Have these climatic patterns altered—and has the drying out of the Sahelian region accelerated—because of recent global warming? The data for Darfur are meager—they start only in 1917 and many rainfall monitoring stations have been non-operational since the 1980s. The data for next door Kordofan are longer and better, but still insufficient to prove the point one way or the other. Looking at the whole of the Sahel, climate scientists will be able to provide better-informed answers. Their conclusions will be significant not only because of the historical record of Darfur but also because it could make Darfur an augur for changes to come in other parts of the world.
An associated phenomenon is ecological change due to changing patterns of land use. Throughout most of the 20th century, African land use planners held it as axiomatic that savanna cultivators and herders were destroying the natural environment on which they depended for their livelihoods. It was argued that the ranges were overstocked with animals and farmers were extending dryland cultivation into areas that were unsuitable, causing desertification. Population growth was driving both activities. In the 1980s, this received wisdom was challenged—for a pathbreaking reassessment see Melissa Leach and Robin Mearns’ The Lie of the Land—by research that showed that African smallholders’ and herders’ stewardship of the land was in fact much more sustainable than had been supposed, and that many administrative measures introduced to try to stop ecological damage were in fact counterproductive. This is an important riposte to strongly-held views that still regard traditional land management practices as damaging. One general implication of these findings is that environmental dessication may be driven more by climate than by human activity—providing a reason to sympathize with the climate change hypothesis.
But anyone who has seen the circle of dessication that spreads out from each town in Darfur, as the forests are felled for firewood, will recognize that human activity has also damaged the Darfurian environment. It is continuing to do so as millions of displaced people depend upon wood for fuel and housing. This destruction is more a consequence of dislocation and displacement than a cause of it—it’s an indicator of how the current crisis is putting further strain on the environment. The reconstruction of Darfurian villages after the conflict has been resolved will put further strains on the region’s wood supply.

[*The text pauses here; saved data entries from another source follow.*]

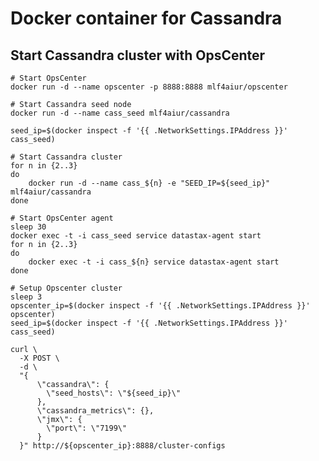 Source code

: Docker container for Cassandra
==============================

Start Cassandra cluster with OpsCenter
--------------------------------------

    # Start OpsCenter
    docker run -d --name opscenter -p 8888:8888 mlf4aiur/opscenter

    # Start Cassandra seed node
    docker run -d --name cass_seed mlf4aiur/cassandra

    seed_ip=$(docker inspect -f '{{ .NetworkSettings.IPAddress }}' cass_seed)

    # Start Cassandra cluster
    for n in {2..3}
    do
        docker run -d --name cass_${n} -e "SEED_IP=${seed_ip}" mlf4aiur/cassandra
    done

    # Start OpsCenter agent
    sleep 30
    docker exec -t -i cass_seed service datastax-agent start
    for n in {2..3}
    do
        docker exec -t -i cass_${n} service datastax-agent start
    done

    # Setup Opscenter cluster
    sleep 3
    opscenter_ip=$(docker inspect -f '{{ .NetworkSettings.IPAddress }}' opscenter)
    seed_ip=$(docker inspect -f '{{ .NetworkSettings.IPAddress }}' cass_seed)

    curl \
      -X POST \
      -d \
      "{
          \"cassandra\": {
            \"seed_hosts\": \"${seed_ip}\"
          },
          \"cassandra_metrics\": {},
          \"jmx\": {
            \"port\": \"7199\"
          }
      }" http://${opscenter_ip}:8888/cluster-configs
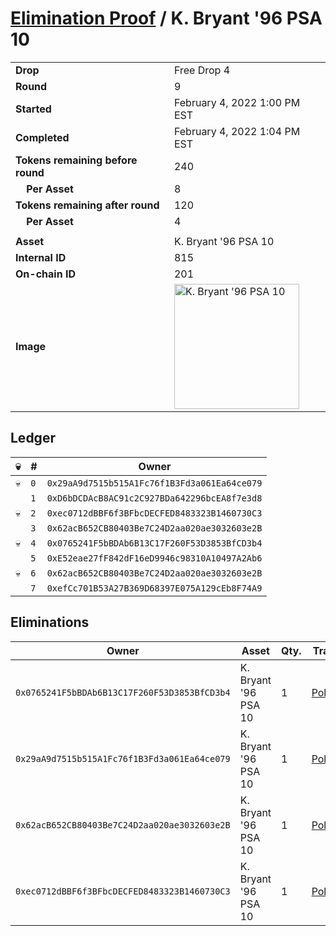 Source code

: # [Elimination Proof](./readme.md) / K. Bryant &#039;96 PSA 10

|||
|---|---|
| **Drop** | Free Drop 4 |
| **Round** | 9 |
| **Started** | February 4, 2022 1:00 PM EST |
| **Completed** | February 4, 2022 1:04 PM EST |
| **Tokens remaining before round** | 240 |
| **&nbsp;&nbsp;&nbsp;&nbsp;Per Asset** | 8 |
| **Tokens remaining after round** | 120 |
| **&nbsp;&nbsp;&nbsp;&nbsp;Per Asset** | 4 |
| | |
| **Asset** | K. Bryant &#039;96 PSA 10 |
| **Internal ID** | 815 |
| **On-chain ID** | 201 |
| **Image** | <img src="https://tcdn.blokpax.com/957181fa-d3db-4b64-ac78-38a18a63df4a/2ce9d4907568f14ff8cda05e903989883b08ef5ef54bf7deef93638bca3f6761.jpg" height="200" alt="K. Bryant &#039;96 PSA 10" /> |

## Ledger

| 💀 | # | Owner |
| --- | --- | --- |
| 💀 | `0` | `0x29aA9d7515b515A1Fc76f1B3Fd3a061Ea64ce079` |
|  | `1` | `0xD6bDCDAcB8AC91c2C927BDa642296bcEA8f7e3d8` |
| 💀 | `2` | `0xec0712dBBF6f3BFbcDECFED8483323B1460730C3` |
|  | `3` | `0x62acB652CB80403Be7C24D2aa020ae3032603e2B` |
| 💀 | `4` | `0x0765241F5bBDAb6B13C17F260F53D3853BfCD3b4` |
|  | `5` | `0xE52eae27fF842dF16eD9946c98310A10497A2Ab6` |
| 💀 | `6` | `0x62acB652CB80403Be7C24D2aa020ae3032603e2B` |
|  | `7` | `0xefCc701B53A27B369D68397E075A129cEb8F74A9` |


## Eliminations

| Owner | Asset | Qty. | Transaction |
| --- | --- | --- | --- |
| `0x0765241F5bBDAb6B13C17F260F53D3853BfCD3b4` | K. Bryant '96 PSA 10 | 1 | [Polygonscan](https://polygonscan.com/tx/0xfe1e90d3aca7f04061910df6a3cd2a69fdc2ecddf275f9a84a6e4e5341d15ada) |
| `0x29aA9d7515b515A1Fc76f1B3Fd3a061Ea64ce079` | K. Bryant '96 PSA 10 | 1 | [Polygonscan](https://polygonscan.com/tx/0x37e204b69a0981ca51094c1ae447669b3ffc194565f8ce866be29382921cdbcf) |
| `0x62acB652CB80403Be7C24D2aa020ae3032603e2B` | K. Bryant '96 PSA 10 | 1 | [Polygonscan](https://polygonscan.com/tx/0x41924eee5dbdfa468dbbdd942739c6197c8e31d7327cb180630474106bec44e7) |
| `0xec0712dBBF6f3BFbcDECFED8483323B1460730C3` | K. Bryant '96 PSA 10 | 1 | [Polygonscan](https://polygonscan.com/tx/0x0375dfb2771b8763309c47e0937519f5530c33d217897910a5f666c2b39831b0) |
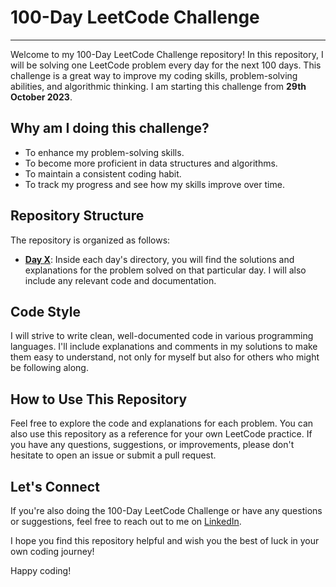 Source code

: # 100-Day LeetCode Challenge
<hr>

Welcome to my 100-Day LeetCode Challenge repository! In this repository, I will be solving one LeetCode problem every day for the next 100 days. This challenge is a great way to improve my coding skills, problem-solving abilities, and algorithmic thinking.
I am starting this challenge from <b>29th October 2023</b>.

## Why am I doing this challenge?

- To enhance my problem-solving skills.
- To become more proficient in data structures and algorithms.
- To maintain a consistent coding habit.
- To track my progress and see how my skills improve over time.

## Repository Structure

The repository is organized as follows:

- **[Day X](./DayX/)**: Inside each day's directory, you will find the solutions and explanations for the problem solved on that particular day. I will also include any relevant code and documentation.

## Code Style

I will strive to write clean, well-documented code in various programming languages. I'll include explanations and comments in my solutions to make them easy to understand, not only for myself but also for others who might be following along.

## How to Use This Repository

Feel free to explore the code and explanations for each problem. You can also use this repository as a reference for your own LeetCode practice. If you have any questions, suggestions, or improvements, please don't hesitate to open an issue or submit a pull request.

## Let's Connect

If you're also doing the 100-Day LeetCode Challenge or have any questions or suggestions, feel free to reach out to me on [LinkedIn](https://www.linkedin.com/in/gaurav98094/).

I hope you find this repository helpful and wish you the best of luck in your own coding journey!

Happy coding!
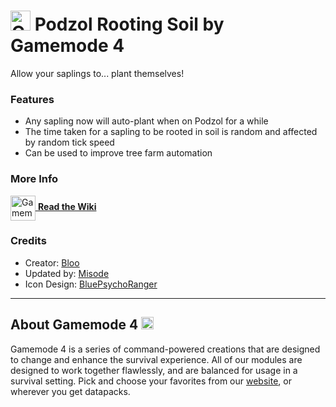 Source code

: # <img src="https://raw.githubusercontent.com/Gamemode4Dev/GM4_Datapacks/master/base/images/gm4_logo.png" alt="GM4 Logo" width="32" /> Podzol Rooting Soil by Gamemode 4<!--$pmc:delete-->

Allow your saplings to... plant themselves!<!--$pmc:headerSize-->

### Features
- Any sapling now will auto-plant when on Podzol for a while
- The time taken for a sapling to be rooted in soil is random and affected by random tick speed
- Can be used to improve tree farm automation

### More Info
[<img src="https://raw.githubusercontent.com/Gamemode4Dev/GM4_Datapacks/master/base/images/gm4_wiki_logo.png" alt="Gamemode 4 Wiki Logo" width="40" align="center"/> **Read the Wiki**](https://wiki.gm4.co/wiki/Podzol_Rooting_Soil)

### Credits
- Creator: [Bloo](https://twitter.com/Bloo_dev)
- Updated by: [Misode](https://twitter.com/misode_)
- Icon Design: [BluePsychoRanger](https://twitter.com/BluPsychoRanger)

---
## About Gamemode 4 <img src="https://raw.githubusercontent.com/Gamemode4Dev/GM4_Datapacks/master/base/images/gm4_logo.png" alt="Gamemode 4 Logo" width="20"/>
Gamemode 4 is a series of command-powered creations that are designed to change and enhance the survival experience. All of our modules are designed to work together flawlessly, and are balanced for usage in a survival setting. Pick and choose your favorites from our [website](https://gm4.co), or wherever you get datapacks. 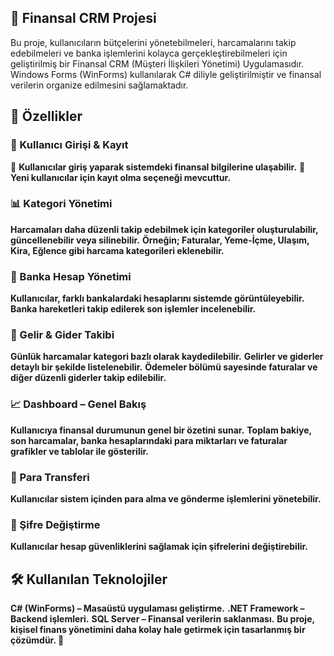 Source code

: ## 📌 Finansal CRM Projesi
Bu proje, kullanıcıların bütçelerini yönetebilmeleri, harcamalarını takip edebilmeleri ve banka işlemlerini kolayca gerçekleştirebilmeleri için geliştirilmiş bir Finansal CRM (Müşteri İlişkileri Yönetimi) Uygulamasıdır. Windows Forms (WinForms) kullanılarak C# diliyle geliştirilmiştir ve finansal verilerin organize edilmesini sağlamaktadır.

## 🚀 Özellikler
### 🔑 Kullanıcı Girişi & Kayıt
📌 **Kullanıcılar giriş yaparak sistemdeki finansal bilgilerine ulaşabilir.**
📌 **Yeni kullanıcılar için kayıt olma seçeneği mevcuttur.**
###  📊 Kategori Yönetimi
**Harcamaları daha düzenli takip edebilmek için kategoriler oluşturulabilir, güncellenebilir veya silinebilir.**
**Örneğin; Faturalar, Yeme-İçme, Ulaşım, Kira, Eğlence gibi harcama kategorileri eklenebilir.**
### 🏦 Banka Hesap Yönetimi
**Kullanıcılar, farklı bankalardaki hesaplarını sistemde görüntüleyebilir.**
**Banka hareketleri takip edilerek son işlemler incelenebilir.**
### 💸 Gelir & Gider Takibi
**Günlük harcamalar kategori bazlı olarak kaydedilebilir.**
**Gelirler ve giderler detaylı bir şekilde listelenebilir.**
**Ödemeler bölümü sayesinde faturalar ve diğer düzenli giderler takip edilebilir.**
### 📈 Dashboard – Genel Bakış
**Kullanıcıya finansal durumunun genel bir özetini sunar.**
**Toplam bakiye, son harcamalar, banka hesaplarındaki para miktarları ve faturalar grafikler ve tablolar ile gösterilir.**
### 🔄 Para Transferi
**Kullanıcılar sistem içinden para alma ve gönderme işlemlerini yönetebilir.**
### 🔐 Şifre Değiştirme
**Kullanıcılar hesap güvenliklerini sağlamak için şifrelerini değiştirebilir.**
## 🛠 Kullanılan Teknolojiler
**C# (WinForms) – Masaüstü uygulaması geliştirme.**
**.NET Framework – Backend işlemleri.**
**SQL Server – Finansal verilerin saklanması.**
**Bu proje, kişisel finans yönetimini daha kolay hale getirmek için tasarlanmış bir çözümdür. 📌**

One fact is indisputable: climatic and environmental changes have a much bigger human impact than in the past, because Darfur is home to many more people. At independence in 1956, the population was 1.3 million. Today it is over 6 million.
2. Drought and ecological change caused the famine
The droughts of 1983 and 1984 caused a precipitous drop in food production in Darfur, especially the northern areas. This food production collapse followed years of declining yields associated with environmental degradation. There’s an attractive deterministic logic here: Darfur’s natural resources have the capacity to support only a finite number of people, and lower productivity due to a combination of drought and desertification plunged the region below that critical threshold. This is a version of environmental Malthusianism, of a kind fashionable in the 1970s, which holds that regions such as Darfur are "overpopulated" and therefore will inevitably succumb to demographic disaster.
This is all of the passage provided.